## [DESCRIPTION OF THE TASK]
Once the line with "Page shows login" is found in the data, output it and each following line exactly, up to and including the line with "Page shows feedback", and nothing before or after.

▬▬▬▬▬▬

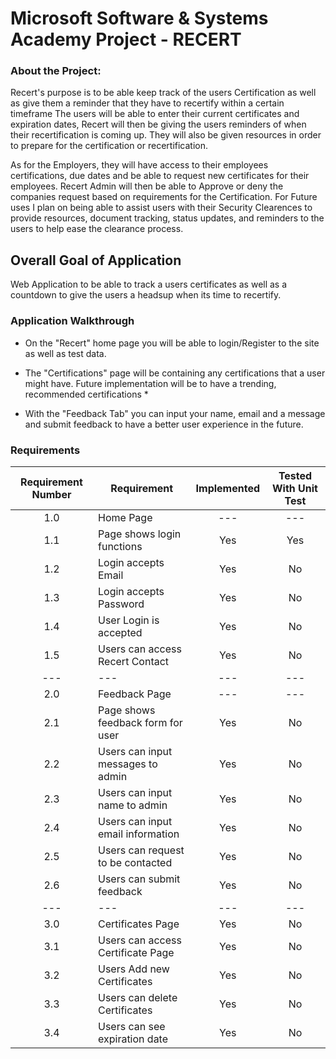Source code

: # Microsoft Software & Systems Academy Project - RECERT 

### About the Project:
Recert's purpose is to be able keep track of the users Certification as well as give them a reminder that they have to recertify within a certain timeframe
The users will be able to enter their current certificates and expiration dates, Recert will then be giving the users reminders of when their recertification is coming up.
They will also be given resources in order to prepare for the certification or recertification. 

As for the Employers, they will have access to their employees certifications, due dates and be able to request new certificates for their employees.
Recert Admin will then be able to Approve or deny the companies request based on requirements for the Certification.
For Future uses I plan on being able to assist users with their Security Clearences to provide resources, document tracking, status updates, and reminders to the users to help ease the clearance process.

## Overall Goal of Application
Web Application to be able to track a users certificates as well as a countdown to give the users a headsup when its time to recertify.

### Application Walkthrough
- On the "Recert" home page you will be able to login/Register to the site as well as test data.

- The "Certifications" page will be containing any certifications that a user might have. Future implementation will be to have a trending, recommended certifications *

- With the "Feedback Tab" you can input your name, email and a message and submit feedback to have a better user experience in the future.


### Requirements
|Requirement Number     | Requirement                           | Implemented   | Tested With Unit Test |
|       :---:           |     ---                               |     :---:     |        :---:          |
|       1.0             | Home Page                             |    ---        |       ---             | 
|       1.1             | Page shows login functions            |   Yes         |       Yes             |
|       1.2             | Login accepts Email                   |   Yes         |       No              |
|       1.3             | Login accepts Password                |   Yes         |       No              |
|       1.4             | User Login is accepted                |   Yes         |       No              |
|       1.5             | Users can access Recert Contact       |   Yes         |       No              |
|       ---             |     ---                               |     ---       |        ---            |
|       2.0             | Feedback Page                         |     ---       |        ---            |
|       2.1             | Page shows feedback form for user     |   Yes         |       No              |
|       2.2             | Users can input messages to admin     |   Yes         |       No              |
|       2.3             | Users can input name to admin         |   Yes         |       No              |
|       2.4             | Users can input email information     |   Yes         |       No              |
|       2.5             | Users can request to be contacted     |   Yes         |       No              |
|       2.6             | Users can submit feedback             |   Yes         |       No              |
|       ---             |     ---                               |     ---       |        ---            |
|       3.0             | Certificates Page                     |   Yes         |       No              |
|       3.1             | Users can access Certificate Page     |   Yes         |       No              |
|       3.2             | Users Add new Certificates            |   Yes         |       No              |
|       3.3             | Users can delete Certificates         |   Yes         |       No              |
|       3.4             | Users can see expiration date         |   Yes         |       No              |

▬▬▬▬▬▬

## [WORKED SOLUTION]
|       1.1             | Page shows login functions            |   Yes         |       Yes             |
|       1.2             | Login accepts Email                   |   Yes         |       No              |
|       1.3             | Login accepts Password                |   Yes         |       No              |
|       1.4             | User Login is accepted                |   Yes         |       No              |
|       1.5             | Users can access Recert Contact       |   Yes         |       No              |
|       ---             |     ---                               |     ---       |        ---            |
|       2.0             | Feedback Page                         |     ---       |        ---            |
|       2.1             | Page shows feedback form for user     |   Yes         |       No              |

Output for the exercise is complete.